Cursor Platform Model Comparison: DeepSeek V3/R1 vs Claude 3.5 Sonnet Tested

AI News6mos agorelease AI Sharing Circle

1.8K 00

DeepSeek Latest Model Test: V3 vs. Claude 3.5 Sonnet, who's better?

DeepSeek has recently made its debut in the Cursor The platform has launched their two new models, DeepSeek V3 and R1. Currently, many developers (including us) are using Claude 3.5 Sonnet (latest version claude-3-5-sonnet-20241022) as the main language model. In order to see how the new models perform in practice, we decided to do a real-world comparison test between these two models from DeepSeek and Claude 3.5 Sonnet.
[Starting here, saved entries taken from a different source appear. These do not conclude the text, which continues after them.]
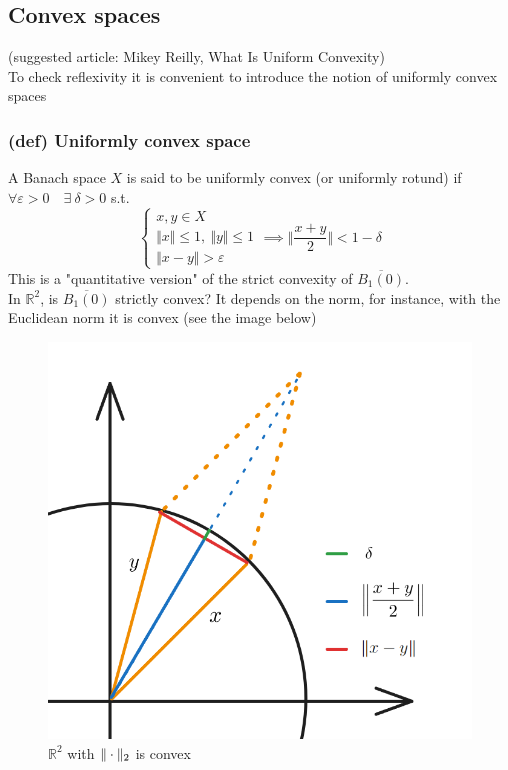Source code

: \subsection{Convex spaces}
(suggested article: Mikey Reilly, What Is Uniform Convexity)\\
To check reflexivity it is convenient to introduce the notion of uniformly convex spaces
\subsubsection{(def) Uniformly convex space}
A Banach space $X$ is said to be uniformly convex (or uniformly rotund) if $\forall \varepsilon >0 \quad \exists \ \delta >0$ s.t.
$$\begin{cases}
    x,y\in X\\
    \Vert x\Vert \leq 1, \ \Vert y\Vert \leq 1\\
    \Vert x-y\Vert >\varepsilon
\end{cases}\implies \Big \Vert \frac{x+y}{2}\Big \Vert <1-\delta$$
This is a "quantitative version" of the strict convexity of $\overline{B_1(0)}$.\\
In $\mathbb R^2$, is $\overline{ B_1(0)}$ strictly convex? It depends on the norm, for instance, with the Euclidean norm it is convex (see the image below)
\begin{figure}[H]
        \centering
        \includegraphics[width=0.4\linewidth]{assets/convex_space_R2.png}
        \caption{$\mathbb R^2$ with $\Vert \cdot \Vert_2$ is convex}
        \label{fig:enter-label}
    \end{figure}
    
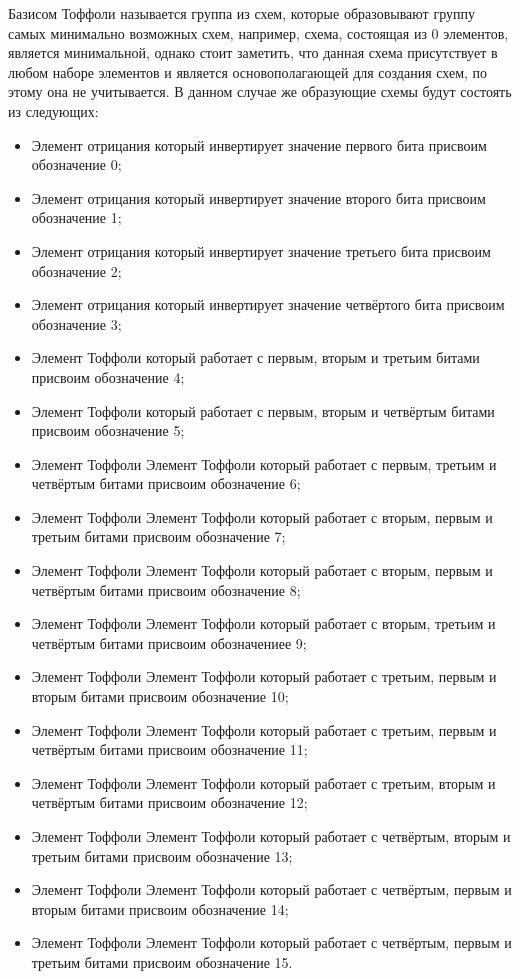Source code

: \documentclass[14pt]{extarticle} %
\begin{document}
Базисом Тоффоли называется группа из схем, которые образовывают группу самых минимально возможных схем, например, схема, состоящая из 0 элементов, является минимальной, однако стоит заметить, что данная схема присутствует в любом наборе элементов и является основополагающей для создания схем, по этому она не учитывается.  В данном случае же образующие схемы будут состоять из следующих:

\begin{itemize}
	\item Элемент отрицания который инвертирует значение первого  бита присвоим обозначение 0;
	\item Элемент отрицания который инвертирует значение второго  бита присвоим обозначение 1;
	\item Элемент отрицания который инвертирует значение третьего  бита присвоим обозначение 2;
	\item Элемент отрицания который инвертирует значение четвёртого бита присвоим обозначение 3;
	\item Элемент Тоффоли который работает с первым, вторым и третьим битами присвоим обозначение 4;
	\item Элемент Тоффоли который работает с первым, вторым и четвёртым битами присвоим обозначение 5;
	\item Элемент Тоффоли Элемент Тоффоли который работает с первым, третьим и четвёртым битами присвоим обозначение 6;
	\item Элемент Тоффоли Элемент Тоффоли который работает с вторым, первым и третьим битами присвоим обозначение 7;
	\item Элемент Тоффоли Элемент Тоффоли который работает с вторым, первым и четвёртым битами присвоим обозначение 8;
	\item Элемент Тоффоли Элемент Тоффоли который работает с вторым, третьим и четвёртым битами присвоим обозначениее 9;
	\item Элемент Тоффоли Элемент Тоффоли который работает с третьим, первым и вторым битами присвоим обозначение 10;
	\item Элемент Тоффоли Элемент Тоффоли который работает с третьим, первым и четвёртым битами присвоим обозначение 11;
	\item Элемент Тоффоли Элемент Тоффоли который работает с третьим, вторым и четвёртым битами присвоим обозначение 12;
	\item Элемент Тоффоли Элемент Тоффоли который работает с четвёртым, вторым и третьим битами присвоим обозначение 13;
	\item Элемент Тоффоли Элемент Тоффоли который работает с четвёртым, первым и вторым битами присвоим обозначение 14;
	\item  Элемент Тоффоли Элемент Тоффоли который работает с четвёртым, первым и третьим битами присвоим обозначение 15.
\end{itemize}
\end{document}
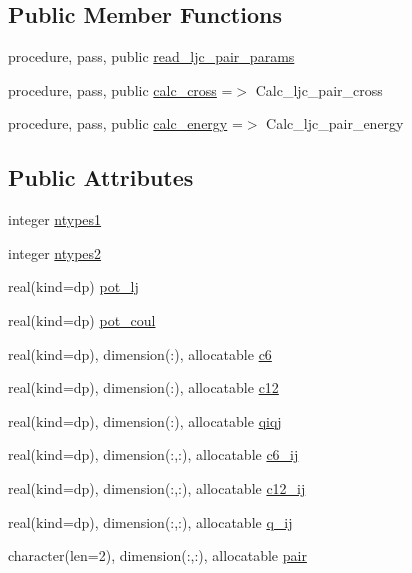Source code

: \subsection*{Public Member Functions}
\begin{DoxyCompactItemize}
\item 
procedure, pass, public \hyperlink{structmod__pot__ljc__pair_1_1ljc__pair__dimer_ac0eca17892ab567ada4547be171df9a2}{read\+\_\+ljc\+\_\+pair\+\_\+params}
\item 
procedure, pass, public \hyperlink{structmod__pot__ljc__pair_1_1ljc__pair__dimer_af138cf6a72055b2d280b08598853bfd9}{calc\+\_\+cross} =$>$ Calc\+\_\+ljc\+\_\+pair\+\_\+cross
\item 
procedure, pass, public \hyperlink{structmod__pot__ljc__pair_1_1ljc__pair__dimer_adc6d1f69b54f1485cbb107e3c78ac867}{calc\+\_\+energy} =$>$ Calc\+\_\+ljc\+\_\+pair\+\_\+energy
\end{DoxyCompactItemize}
\subsection*{Public Attributes}
\begin{DoxyCompactItemize}
\item 
integer \hyperlink{structmod__pot__ljc__pair_1_1ljc__pair__dimer_a4a68dac77dd1c7f96844091b52a9b1c9}{ntypes1}
\item 
integer \hyperlink{structmod__pot__ljc__pair_1_1ljc__pair__dimer_aff17dd61954cd4c01b6bfa2456715e42}{ntypes2}
\item 
real(kind=dp) \hyperlink{structmod__pot__ljc__pair_1_1ljc__pair__dimer_aa059e9bbab66781bdaefb9add46a50ff}{pot\+\_\+lj}
\item 
real(kind=dp) \hyperlink{structmod__pot__ljc__pair_1_1ljc__pair__dimer_accfab892d2dee33d1357dba151d13c13}{pot\+\_\+coul}
\item 
real(kind=dp), dimension(\+:), allocatable \hyperlink{structmod__pot__ljc__pair_1_1ljc__pair__dimer_ab69991396c9df5b38ee1db8babb5f944}{c6}
\item 
real(kind=dp), dimension(\+:), allocatable \hyperlink{structmod__pot__ljc__pair_1_1ljc__pair__dimer_acca7df653344e9c22e7ed71d83dfd2da}{c12}
\item 
real(kind=dp), dimension(\+:), allocatable \hyperlink{structmod__pot__ljc__pair_1_1ljc__pair__dimer_ab342f6ea50b777dd052fe2e8dceffc84}{qiqj}
\item 
real(kind=dp), dimension(\+:,\+:), allocatable \hyperlink{structmod__pot__ljc__pair_1_1ljc__pair__dimer_ad93bc567f5babc7535d21edc59c65887}{c6\+\_\+ij}
\item 
real(kind=dp), dimension(\+:,\+:), allocatable \hyperlink{structmod__pot__ljc__pair_1_1ljc__pair__dimer_a15e9c4efef63b3aa5992324ee98d4231}{c12\+\_\+ij}
\item 
real(kind=dp), dimension(\+:,\+:), allocatable \hyperlink{structmod__pot__ljc__pair_1_1ljc__pair__dimer_adcb10761fdd3124043f41b73732711cc}{q\+\_\+ij}
\item 
character(len=2), dimension(\+:,\+:), allocatable \hyperlink{structmod__pot__ljc__pair_1_1ljc__pair__dimer_a91a99dc498a74a26a622c4614e367dc9}{pair}
\end{DoxyCompactItemize}


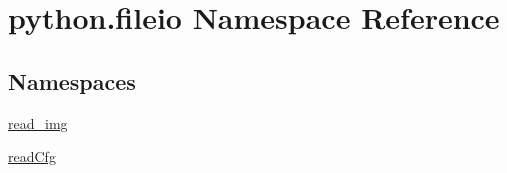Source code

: \hypertarget{namespacepython_1_1fileio}{\section{python.\-fileio Namespace Reference}
\label{namespacepython_1_1fileio}
}
\subsection*{Namespaces}
\begin{DoxyCompactItemize}
\item 
\hyperlink{namespacepython_1_1fileio_1_1read__img}{read\-\_\-img}
\item 
\hyperlink{namespacepython_1_1fileio_1_1read_cfg}{read\-Cfg}
\end{DoxyCompactItemize}
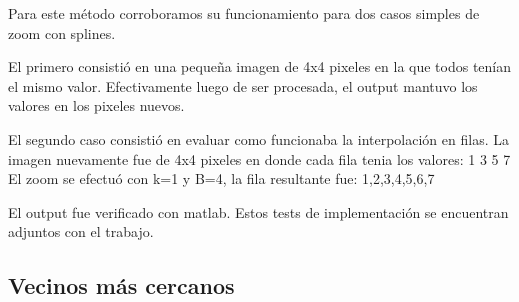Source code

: \documentclass{article}
\begin{document}
Para este método corroboramos su funcionamiento para dos casos simples de zoom con splines.

El primero consistió en una pequeña imagen de 4x4 pixeles en la que todos tenían el mismo valor. Efectivamente luego de ser procesada, el output mantuvo los valores en los pixeles nuevos.

El segundo caso consistió  en evaluar como funcionaba la interpolación en filas. La imagen nuevamente fue de 4x4 pixeles en donde cada fila tenia los valores: 1 3 5 7
El zoom se efectuó con k=1 y B=4, la fila resultante fue: 1,2,3,4,5,6,7

El output fue verificado con matlab. Estos tests de implementación se encuentran adjuntos con el trabajo.

\subsection{Vecinos más cercanos}
\end{document}
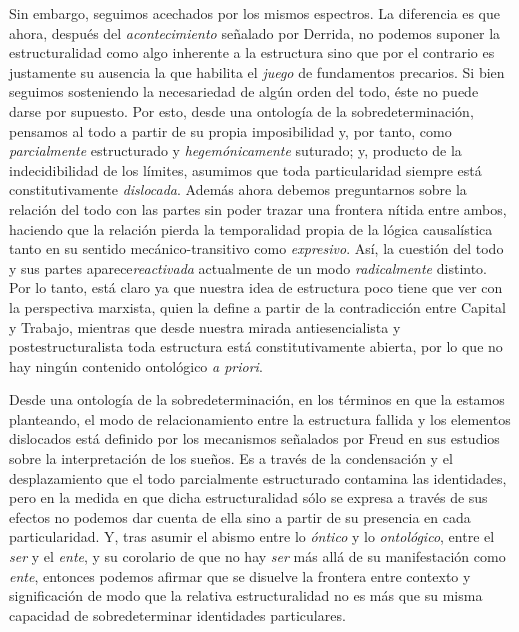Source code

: Sin embargo, seguimos acechados por los mismos espectros. La diferencia es que ahora, después del \emph{acontecimiento} señalado por Derrida, no podemos suponer la estructuralidad como algo inherente a la estructura sino que por el contrario es justamente su ausencia la que habilita el \emph{juego} de fundamentos precarios. Si bien seguimos sosteniendo la necesariedad de algún orden del todo, éste no puede darse por supuesto. Por esto, desde una ontología de la sobredeterminación, pensamos al todo a partir de su propia imposibilidad y, por tanto, como \emph{parcialmente} estructurado y \emph{hegemónicamente} suturado; y, producto de la indecidibilidad de los límites, asumimos que toda particularidad siempre está constitutivamente \emph{dislocada}. Además ahora debemos preguntarnos sobre la relación del todo con las partes sin poder trazar una frontera nítida entre ambos, haciendo que la relación pierda la temporalidad propia de la lógica causalística tanto en su sentido mecánico-transitivo como \emph{expresivo}. Así, la cuestión del todo y sus partes aparece\emph{reactivada} actualmente de un modo \emph{radicalmente} distinto. Por lo tanto, está claro ya que nuestra idea de estructura poco tiene que ver con la perspectiva marxista, quien la define a partir de la contradicción entre Capital y Trabajo, mientras que desde nuestra mirada antiesencialista y postestructuralista toda estructura está constitutivamente abierta, por lo que no hay ningún contenido ontológico \emph{a priori}.

Desde una ontología de la sobredeterminación, en los términos en que la estamos planteando, el modo de relacionamiento entre la estructura fallida y los elementos dislocados está definido por los mecanismos señalados por Freud en sus estudios sobre la interpretación de los sueños. Es a través de la condensación y el desplazamiento que el todo parcialmente estructurado contamina las identidades, pero en la medida en que dicha estructuralidad sólo se expresa a través de sus efectos no podemos dar cuenta de ella sino a partir de su presencia en cada particularidad. Y, tras asumir el abismo entre lo \emph{óntico} y lo \emph{ontológico}, entre el \emph{ser} y el \emph{ente}, y su corolario de que no hay \emph{ser} más allá de su manifestación como \emph{ente}, entonces podemos afirmar que se disuelve la frontera entre contexto y significación de modo que la relativa estructuralidad no es más que su misma capacidad de sobredeterminar identidades particulares.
Introduction to the DeepSeek model

DeepSeek has been getting a lot of attention lately for open sourcing its powerful R1 model, which is claimed to be comparable to OpenAI's o1 model in terms of performance, which is no easy task. The Cursor platform has always been quick to act, and as soon as the DeepSeek model went live, people couldn't wait to start testing it in real-world applications.

Performance Comparison Reference
DeepSeek's official release DeepSeek R1 and V3 performance data against OpenAI's o1 and o1-mini models.

Overview of testing tasks

This comparison test contains two main parts:

Chat mode -- Simulates everyday development scenarios and explores how to add server-side actions to a dialog component in a Next.js application.
code generation mode -- Simulate a code maintenance scenario to modify a CircleCI configuration file with the goal of removing front-end deployment-related configurations and E2E (end-to-end) testing steps that are no longer needed.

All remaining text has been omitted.